Records from a dataset
* * * * * * *
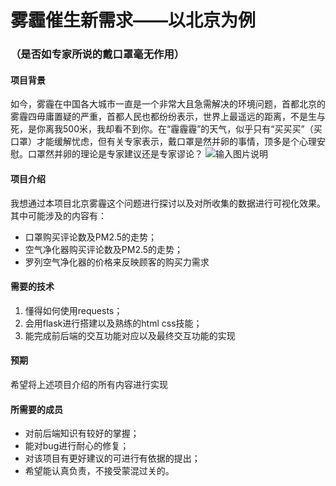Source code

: # 雾霾催生新需求——以北京为例
### （是否如专家所说的戴口罩毫无作用）

#### 项目背景
如今，雾霾在中国各大城市一直是一个非常大且急需解决的环境问题，首都北京的雾霾四毋庸置疑的严重，首都人民也都纷纷表示，世界上最遥远的距离，不是生与死，是你离我500米，我却看不到你。在“霾霾霾”的天气，似乎只有“买买买”（买口罩）才能缓解忧虑，但有关专家表示，戴口罩是然并卵的事情，顶多是个心理安慰。口罩然并卵的理论是专家建议还是专家谬论？
![输入图片说明](https://images.gitee.com/uploads/images/2019/1214/002836_0d796349_1648222.png "屏幕截图.png")

#### 项目介绍
我想通过本项目北京雾霾这个问题进行探讨以及对所收集的数据进行可视化效果。
其中可能涉及的内容有：
- 口罩购买评论数及PM2.5的走势；
- 空气净化器购买评论数及PM2.5的走势；
- 罗列空气净化器的价格来反映顾客的购买力需求

#### 需要的技术
1. 懂得如何使用requests；
2. 会用flask进行搭建以及熟练的html css技能；
3. 能完成前后端的交互功能对应以及最终交互功能的实现

#### 预期
希望将上述项目介绍的所有内容进行实现

#### 所需要的成员
- 对前后端知识有较好的掌握；
- 能对bug进行耐心的修复；
- 对该项目有更好建议的可进行有依据的提出；
- 希望能认真负责，不接受蒙混过关的。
* * * * * * *
● Task item
Write out all of the records above. Keep them exact and leave out the pictures.

● Answer space
Source code

: # 雾霾催生新需求——以北京为例
### （是否如专家所说的戴口罩毫无作用）

#### 项目背景
如今，雾霾在中国各大城市一直是一个非常大且急需解决的环境问题，首都北京的雾霾四毋庸置疑的严重，首都人民也都纷纷表示，世界上最遥远的距离，不是生与死，是你离我500米，我却看不到你。在“霾霾霾”的天气，似乎只有“买买买”（买口罩）才能缓解忧虑，但有关专家表示，戴口罩是然并卵的事情，顶多是个心理安慰。口罩然并卵的理论是专家建议还是专家谬论？
![输入图片说明](https://images.gitee.com/uploads/images/2019/1214/002836_0d796349_1648222.png "屏幕截图.png")

#### 项目介绍
我想通过本项目北京雾霾这个问题进行探讨以及对所收集的数据进行可视化效果。
其中可能涉及的内容有：
- 口罩购买评论数及PM2.5的走势；
- 空气净化器购买评论数及PM2.5的走势；
- 罗列空气净化器的价格来反映顾客的购买力需求

#### 需要的技术
1. 懂得如何使用requests；
2. 会用flask进行搭建以及熟练的html css技能；
3. 能完成前后端的交互功能对应以及最终交互功能的实现

#### 预期
希望将上述项目介绍的所有内容进行实现

#### 所需要的成员
- 对前后端知识有较好的掌握；
- 能对bug进行耐心的修复；
- 对该项目有更好建议的可进行有依据的提出；
- 希望能认真负责，不接受蒙混过关的。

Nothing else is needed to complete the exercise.